Po latach można powiedzieć, że rynek zweryfikował dyskusję i dzisiaj analogów używa się jednostkowo i raczej w celu osiągnięcia jakiegoś artystycznego zamysłu niż do pracy jako takiej.
Myślę, że ML wyprze DSLR jak cyfra wyparła analogi - taka kolej rzeczy. Wielokrotnie na forum zwracano uwagę na to, że Sony poszło bez żalu w ML bo rynku DSLR jako takiego nie mieli. Canon i Nikon zrobi dokładnie to samo tylko tak żeby ich ML nie skanibalizowało DSLR będących na magazynach (bo życzenia klientów to jedno a księgowi firmy to drugie) - a klienci tych firm cierpliwie zaczekają bo nagle - jako amator - nie sprzedam z półdarmo wszystkiego co zbierałem przez lata pod Canon tylko dlatego, że Sony olśniło mnie super hiper ML - takie zabawy tylko dla zawodowców którzy przesiadkę są w stanie szybko odrobić finansowo.

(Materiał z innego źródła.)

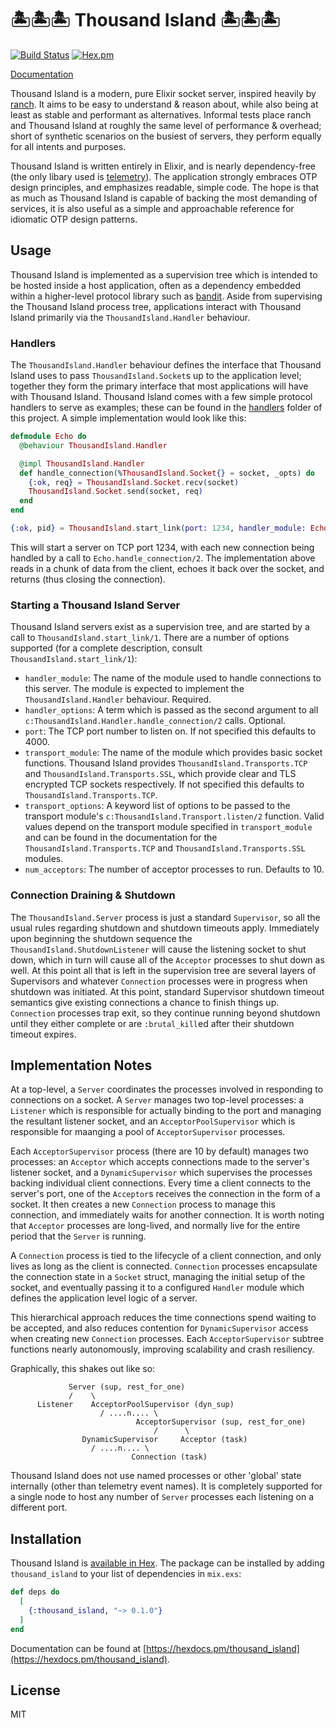 # 🏝🏝🏝 Thousand Island 🏝🏝🏝 

[![Build Status](https://travis-ci.org/mtrudel/thousand_island.svg?branch=master)](https://travis-ci.org/mtrudel/thousand_island)
[![Hex.pm](https://img.shields.io/hexpm/v/thousand_island.svg?style=flat-square)](https://hex.pm/packages/thousand_island)

[Documentation](https://hexdocs.pm/thousand_island)

Thousand Island is a modern, pure Elixir socket server, inspired heavily by
[ranch](https://github.com/ninenines/ranch). It aims to be easy to understand
& reason about, while also being at least as stable and performant as alternatives. 
Informal tests place ranch and Thousand Island at roughly the same level of 
performance & overhead; short of synthetic scenarios on the busiest of servers, 
they perform equally for all intents and purposes.

Thousand Island is written entirely in Elixir, and is nearly dependency-free (the 
only libary used is [telemetry](https://github.com/beam-telemetry/telemetry)). 
The application strongly embraces OTP design principles, and emphasizes readable, 
simple code. The hope is that as much as Thousand Island is capable of backing 
the most demanding of services, it is also useful as a simple and approachable
reference for idiomatic OTP design patterns.

## Usage

Thousand Island is implemented as a supervision tree which is intended to be hosted
inside a host application, often as a dependency embedded within a higher-level 
protocol library such as [bandit](https://github.com/mtrudel/bandit). Aside from 
supervising the Thousand Island process tree, applications interact with Thousand 
Island primarily via the `ThousandIsland.Handler` behaviour.

### Handlers

The `ThousandIsland.Handler` behaviour defines the interface that Thousand Island 
uses to pass `ThousandIsland.Socket`s up to the application level; together they 
form the primary interface that most applications will have with Thousand Island. 
Thousand Island comes with a few simple protocol handlers to serve as examples; 
these can be found in the [handlers](https://github.com/mtrudel/thousand_island/tree/master/lib/thousand_island/handlers) 
folder of this project. A simple implementation would look like this:

```elixir
defmodule Echo do
  @behaviour ThousandIsland.Handler

  @impl ThousandIsland.Handler
  def handle_connection(%ThousandIsland.Socket{} = socket, _opts) do
    {:ok, req} = ThousandIsland.Socket.recv(socket)
    ThousandIsland.Socket.send(socket, req)
  end
end

{:ok, pid} = ThousandIsland.start_link(port: 1234, handler_module: Echo)
```

This will start a server on TCP port 1234, with each new connection being handled by
a call to `Echo.handle_connection/2`. The implementation above reads in a chunk
of data from the client, echoes it back over the socket, and returns (thus closing 
the connection).

### Starting a Thousand Island Server

Thousand Island servers exist as a supervision tree, and are started by a call
to `ThousandIsland.start_link/1`. There are a number of options supported (for a 
complete description, consult `ThousandIsland.start_link/1`):

* `handler_module`: The name of the module used to handle connections to this server.
The module is expected to implement the `ThousandIsland.Handler` behaviour. Required.
* `handler_options`: A term which is passed as the second argument to all 
`c:ThousandIsland.Handler.handle_connection/2` calls. Optional.
* `port`: The TCP port number to listen on. If not specified this defaults to 4000.
* `transport_module`: The name of the module which provides basic socket functions.
Thousand Island provides `ThousandIsland.Transports.TCP` and `ThousandIsland.Transports.SSL`,
which provide clear and TLS encrypted TCP sockets respectively. If not specified this
defaults to `ThousandIsland.Transports.TCP`.
* `transport_options`: A keyword list of options to be passed to the transport module's
`c:ThousandIsland.Transport.listen/2` function. Valid values depend on the transport
module specified in `transport_module` and can be found in the documentation for the
`ThousandIsland.Transports.TCP` and `ThousandIsland.Transports.SSL` modules.
* `num_acceptors`: The number of acceptor processes to run. Defaults to 10.

### Connection Draining & Shutdown

The `ThousandIsland.Server` process is just a standard `Supervisor`, so all the 
usual rules regarding shutdown and shutdown timeouts apply. Immediately upon 
beginning the shutdown sequence the `ThousandIsland.ShutdownListener` will cause 
the listening socket to shut down, which in turn will cause all of the `Acceptor` 
processes to shut down as well. At this point all that is left in the supervision 
tree are several layers of Supervisors and whatever `Connection` processes were 
in progress when shutdown was initiated. At this point, standard Supervisor shutdown
timeout semantics give existing connections a chance to finish things up. `Connection`
processes trap exit, so they continue running beyond shutdown until they either 
complete or are `:brutal_kill`ed after their shutdown timeout expires.

## Implementation Notes

At a top-level, a `Server` coordinates the processes involved in responding to 
connections on a socket. A `Server` manages two top-level processes: a `Listener` 
which is responsible for actually binding to the port and managing the resultant 
listener socket, and an `AcceptorPoolSupervisor` which is responsible for maanging 
a pool of `AcceptorSupervisor` processes.

Each `AcceptorSupervisor` process (there are 10 by default) manages two processes: 
an `Acceptor` which accepts connections made to the server's listener socket, 
and a `DynamicSupervisor` which supervises the processes backing individual
client connections. Every time a client connects to the server's port, one of 
the `Acceptor`s receives the connection in the form of a socket. It then 
creates a new `Connection` process to manage this connection, and immediately 
waits for another connection. It is worth noting that `Acceptor` processes 
are long-lived, and normally live for the entire period that the `Server` is 
running.

A `Connection` process is tied to the lifecycle of a client connection, and 
only lives as long as the client is connected. `Connection` processes
encapsulate the connection state in a `Socket` struct, managing the initial setup 
of the socket, and eventually passing it to a configured `Handler` module 
which defines the application level logic of a server.

This hierarchical approach reduces the time connections spend waiting to be accepted,
and also reduces contention for `DynamicSupervisor` access when creating new 
`Connection` processes. Each `AcceptorSupervisor` subtree functions nearly 
autonomously, improving scalability and crash resiliency.

Graphically, this shakes out like so:

```
             Server (sup, rest_for_one)
             /    \
      Listener    AcceptorPoolSupervisor (dyn_sup)
                    / ....n.... \
                            AcceptorSupervisor (sup, rest_for_one)
                                /      \
                DynamicSupervisor     Acceptor (task)
                  / ....n.... \
                           Connection (task)
```

Thousand Island does not use named processes or other 'global' state internally 
(other than telemetry event names). It is completely supported for a single node
to host any number of `Server` processes each listening on a different port.

## Installation

Thousand Island is [available in Hex](https://hex.pm/packages/thousand_island). The package 
can be installed by adding `thousand_island` to your list of dependencies in `mix.exs`:

```elixir
def deps do
  [
    {:thousand_island, "~> 0.1.0"}
  ]
end
```

Documentation can be found at [https://hexdocs.pm/thousand_island](https://hexdocs.pm/thousand_island).

## License

MIT

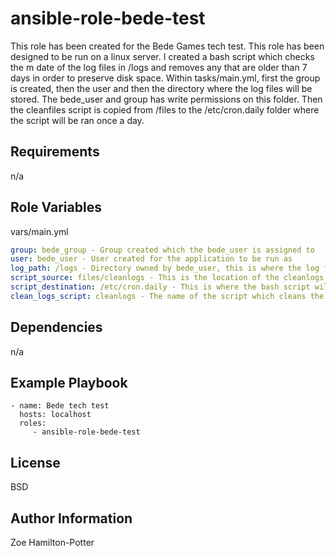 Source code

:ansible-role-bede-test
=========

This role has been created for the Bede Games tech test. This role has been designed to be run on a linux server. 
I created a bash script which checks the m date of the log files in /logs and removes any that are older than 7 days in order to preserve disk space. Within tasks/main.yml, first the group is created, then the user and then the 
directory where the log files will be stored. The bede_user and group has write permissions on this folder. Then the cleanfiles script is copied from /files to the /etc/cron.daily folder where the script will be ran once a day.

Requirements
------------

n/a

Role Variables
--------------

vars/main.yml

```yaml
group: bede_group - Group created which the bede_user is assigned to
user: bede_user - User created for the application to be run as
log_path: /logs - Directory owned by bede_user, this is where the log files for the application will be created
script_source: files/cleanlogs - This is the location of the cleanlogs bash script
script_destination: /etc/cron.daily - This is where the bash script will be copied to
clean_logs_script: cleanlogs - The name of the script which cleans the log directory
```

Dependencies
------------

n/a

Example Playbook
----------------


    - name: Bede tech test
      hosts: localhost
      roles:
         - ansible-role-bede-test

License
-------

BSD

Author Information
------------------

Zoe Hamilton-Potter
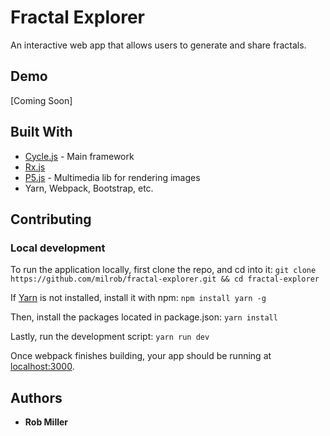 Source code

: # Fractal Explorer

An interactive web app that allows users to generate and share fractals.

## Demo

[Coming Soon]

## Built With

* [Cycle.js](https://cycle.js.org/) - Main framework
* [Rx.js](http://reactivex.io/rxjs/)
* [P5.js](https://p5js.org/) - Multimedia lib for rendering images
* Yarn, Webpack, Bootstrap, etc.

## Contributing

### Local development

To run the application locally, first clone the repo, and cd into it:
```git clone https://github.com/milrob/fractal-explorer.git && cd fractal-explorer```

If [Yarn](https://yarnpkg.com/en/) is not installed, install it with npm:
```npm install yarn -g```

Then, install the packages located in package.json:
```yarn install```

Lastly, run the development script:
```yarn run dev```

Once webpack finishes building, your app should be running at [localhost:3000](localhost:3000).

## Authors

* **Rob Miller** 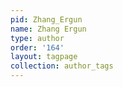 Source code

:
 ```yaml
---
pid: Zhang_Ergun
name: Zhang Ergun
type: author
order: '164'
layout: tagpage
collection: author_tags
---
```


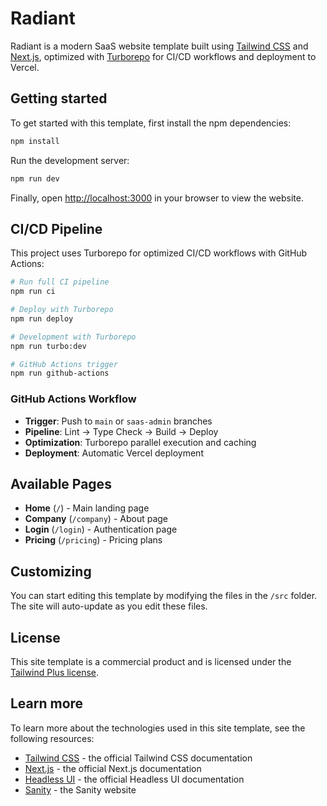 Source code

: # Radiant

Radiant is a modern SaaS website template built using [Tailwind CSS](https://tailwindcss.com) and [Next.js](https://nextjs.org), optimized with [Turborepo](https://turbo.build) for CI/CD workflows and deployment to Vercel.

## Getting started

To get started with this template, first install the npm dependencies:

```bash
npm install
```

Run the development server:

```bash
npm run dev
```

Finally, open [http://localhost:3000](http://localhost:3000) in your browser to view the website.

## CI/CD Pipeline

This project uses Turborepo for optimized CI/CD workflows with GitHub Actions:

```bash
# Run full CI pipeline
npm run ci

# Deploy with Turborepo
npm run deploy

# Development with Turborepo
npm run turbo:dev

# GitHub Actions trigger
npm run github-actions
```

### GitHub Actions Workflow
- **Trigger**: Push to `main` or `saas-admin` branches
- **Pipeline**: Lint → Type Check → Build → Deploy
- **Optimization**: Turborepo parallel execution and caching
- **Deployment**: Automatic Vercel deployment

## Available Pages

- **Home** (`/`) - Main landing page
- **Company** (`/company`) - About page  
- **Login** (`/login`) - Authentication page
- **Pricing** (`/pricing`) - Pricing plans

## Customizing

You can start editing this template by modifying the files in the `/src` folder. The site will auto-update as you edit these files.

## License

This site template is a commercial product and is licensed under the [Tailwind Plus license](https://tailwindcss.com/plus/license).

## Learn more

To learn more about the technologies used in this site template, see the following resources:

- [Tailwind CSS](https://tailwindcss.com/docs) - the official Tailwind CSS documentation
- [Next.js](https://nextjs.org/docs) - the official Next.js documentation
- [Headless UI](https://headlessui.dev) - the official Headless UI documentation
- [Sanity](https://www.sanity.io) - the Sanity website
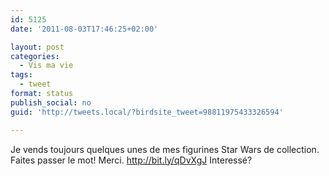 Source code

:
 ```yaml
---
id: 5125
date: '2011-08-03T17:46:25+02:00'

layout: post
categories:
  - Vis ma vie
tags:
  - tweet
format: status
publish_social: no
guid: 'http://tweets.local/?birdsite_tweet=98811975433326594'

---
```


Je vends toujours quelques unes de mes figurines Star Wars de collection. Faites passer le mot! Merci. http://bit.ly/qDvXgJ Interessé? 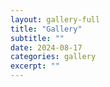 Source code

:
 ```yaml
---
layout: gallery-full
title: "Gallery"
subtitle: ""
date: 2024-08-17
categories: gallery
excerpt: ""
---
```

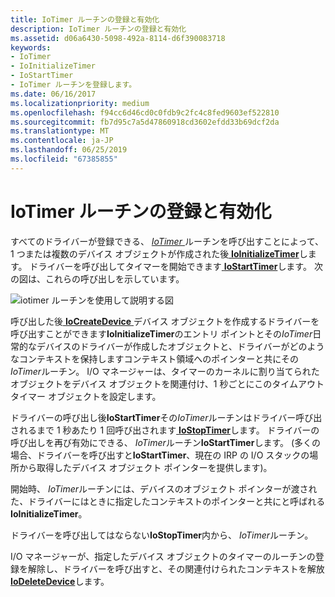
 ```yaml
---
title: IoTimer ルーチンの登録と有効化
description: IoTimer ルーチンの登録と有効化
ms.assetid: d06a6430-5098-492a-8114-d6f390083718
keywords:
- IoTimer
- IoInitializeTimer
- IoStartTimer
- IoTimer ルーチンを登録します。
ms.date: 06/16/2017
ms.localizationpriority: medium
ms.openlocfilehash: f94cc6d46cd0c0fdb9c2fc4c8fed9603ef522810
ms.sourcegitcommit: fb7d95c7a5d47860918cd3602efdd33b69dcf2da
ms.translationtype: MT
ms.contentlocale: ja-JP
ms.lasthandoff: 06/25/2019
ms.locfileid: "67385855"
---
```

# <a name="registering-and-enabling-an-iotimer-routine"></a>IoTimer ルーチンの登録と有効化





すべてのドライバーが登録できる、 [ *IoTimer* ](https://docs.microsoft.com/windows-hardware/drivers/ddi/content/wdm/nc-wdm-io_timer_routine)ルーチンを呼び出すことによって、1 つまたは複数のデバイス オブジェクトが作成された後[ **IoInitializeTimer**](https://docs.microsoft.com/windows-hardware/drivers/ddi/content/wdm/nf-wdm-ioinitializetimer)します。 ドライバーを呼び出してタイマーを開始できます[ **IoStartTimer**](https://docs.microsoft.com/windows-hardware/drivers/ddi/content/ntifs/nf-ntifs-iostarttimer)します。 次の図は、これらの呼び出しを示しています。

![iotimer ルーチンを使用して説明する図](images/3iotmer.png)

呼び出した後[ **IoCreateDevice** ](https://docs.microsoft.com/windows-hardware/drivers/ddi/content/wdm/nf-wdm-iocreatedevice)デバイス オブジェクトを作成するドライバーを呼び出すことができます**IoInitializeTimer**のエントリ ポイントとその*IoTimer*日常的なデバイスのドライバーが作成したオブジェクトと、ドライバーがどのようなコンテキストを保持しますコンテキスト領域へのポインターと共にその*IoTimer*ルーチン。 I/O マネージャーは、タイマーのカーネルに割り当てられたオブジェクトをデバイス オブジェクトを関連付け、1 秒ごとにこのタイムアウト タイマー オブジェクトを設定します。

ドライバーの呼び出し後**IoStartTimer**その*IoTimer*ルーチンはドライバー呼び出されるまで 1 秒あたり 1 回呼び出されます[ **IoStopTimer**](https://docs.microsoft.com/windows-hardware/drivers/ddi/content/ntifs/nf-ntifs-iostoptimer)します。 ドライバーの呼び出しを再び有効にできる、 *IoTimer*ルーチン**IoStartTimer**します。 (多くの場合、ドライバーを呼び出すと**IoStartTimer**、現在の IRP の I/O スタックの場所から取得したデバイス オブジェクト ポインターを提供します)。

開始時、 *IoTimer*ルーチンには、デバイスのオブジェクト ポインターが渡された<em>、</em>ドライバーにはときに指定したコンテキストのポインターと共にと呼ばれる**IoInitializeTimer**。

ドライバーを呼び出してはならない**IoStopTimer**内から、 *IoTimer*ルーチン。

I/O マネージャーが、指定したデバイス オブジェクトのタイマーのルーチンの登録を解除し、ドライバーを呼び出すと、その関連付けられたコンテキストを解放[ **IoDeleteDevice**](https://docs.microsoft.com/windows-hardware/drivers/ddi/content/wdm/nf-wdm-iodeletedevice)します。

 

 




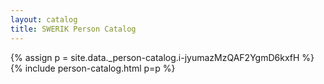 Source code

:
 ```yaml
---
layout: catalog
title: SWERIK Person Catalog
---
```

{% assign p = site.data._person-catalog.i-jyumazMzQAF2YgmD6kxfH %}
{% include person-catalog.html p=p %}

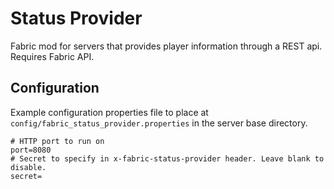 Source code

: # Status Provider

Fabric mod for servers that provides player information through a REST api. Requires Fabric API.

## Configuration

Example configuration properties file to place at `config/fabric_status_provider.properties` in the server base directory.

```
# HTTP port to run on
port=8080
# Secret to specify in x-fabric-status-provider header. Leave blank to disable.
secret=
``` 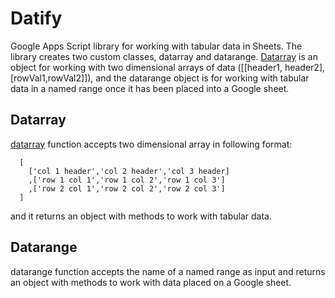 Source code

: # Datify
Google Apps Script library for working with tabular data in Sheets. The library creates two custom classes, datarray and datarange. [Datarray]((https://github.com/BryanJacques/Datify/blob/main/Datarray.md)) is an object for working with two dimensional arrays of data ([[header1, header2],[rowVal1,rowVal2]]), and the datarange object is for working with tabular data in a named range once it has been placed into a Google sheet.

## Datarray

[datarray](https://github.com/BryanJacques/Datify/blob/main/Datarray.md) function accepts two dimensional array in following format:
```
  [
    ['col 1 header','col 2 header','col 3 header]
    ,['row 1 col 1','row 1 col 2','row 1 col 3']
    ,['row 2 col 1','row 2 col 2','row 2 col 3']
  ]
```
and it returns an object with methods to work with tabular data.

## Datarange

datarange function accepts the name of a named range as input and returns an object with methods to work with data placed on a Google sheet.


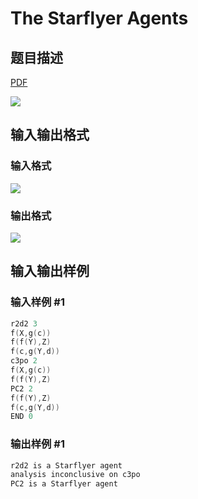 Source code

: # The Starflyer Agents

## 题目描述

[problemUrl]: https://uva.onlinejudge.org/index.php?option=com_onlinejudge&Itemid=8&category=278&page=show_problem&problem=3737

[PDF](https://uva.onlinejudge.org/external/123/p12315.pdf)

![](https://cdn.luogu.com.cn/upload/vjudge_pic/UVA12315/b8bd3905a897ea4127aaf29675ab19cce8355495.png)

## 输入输出格式

### 输入格式

![](https://cdn.luogu.com.cn/upload/vjudge_pic/UVA12315/54d94aee71dc600611acba3c3e8a1e4349b2218d.png)

### 输出格式

![](https://cdn.luogu.com.cn/upload/vjudge_pic/UVA12315/3abc616edc006a0ca978dec983e1e0b688c90f38.png)

## 输入输出样例

### 输入样例 #1

```cpp
r2d2 3
f(X,g(c))
f(f(Y),Z)
f(c,g(Y,d))
c3po 2
f(X,g(c))
f(f(Y),Z)
PC2 2
f(f(Y),Z)
f(c,g(Y,d))
END 0
```


### 输出样例 #1

```cpp
r2d2 is a Starflyer agent
analysis inconclusive on c3po
PC2 is a Starflyer agent
```


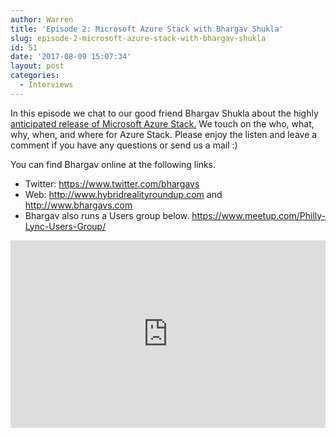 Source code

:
 ```yaml
---
author: Warren
title: 'Episode 2: Microsoft Azure Stack with Bhargav Shukla'
slug: episode-2-microsoft-azure-stack-with-bhargav-shukla
id: 51
date: '2017-08-09 15:07:34'
layout: post
categories:
  - Interviews
---
```


In this episode we chat to our good friend Bhargav Shukla about the highly [anticipated release of Microsoft Azure Stack.](http://www.linkedin.com/learning/microsoft-azure-stack-first-look) We touch on the who, what, why, when, and where for Azure Stack. Please enjoy the listen and leave a comment if you have any questions or send us a mail :)

You can find Bhargav online at the following links.
*   Twitter: https://www.twitter.com/bhargavs
*   Web: http://www.hybridrealityroundup.com and http://www.bhargavs.com
*   Bhargav also runs a Users group below. https://www.meetup.com/Philly-Lync-Users-Group/

<p><iframe width="100%" height="300" scrolling="no" frameborder="no" allow="autoplay" src="https://w.soundcloud.com/player/?url=https%3A//api.soundcloud.com/tracks/352102931&color=%23ff5500&auto_play=false&hide_related=false&show_comments=true&show_user=true&show_reposts=false&show_teaser=true&visual=true"></iframe></p>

Wydaje się, że w całej dyskusji nie można zakładać że Canon czy Nikon będą trzymać się DSLR (do widać po R, RP i Z) bo jest takie super tylko nie mają takiej potrzeby - bo takich amatorów (zakładników tego co już nazbierali) kupujących sprzęt jest chyba jednak więcej niż zawodowców. Z tych też własnie powodów - jako amator - kupię "niedorobiony" ML Canon zamiast rewelacyjnego ML od Sony czy innej firmy. To też wielokrotnie na forum było już pisane. Mając na uwadze dyskusję sprzed 15 lat rację trzeba przyznać poglądom, że migawki mechaniczne i DSLR są na drodze do lamusa.
Jeśli się mylę to proszę mnie poprawić.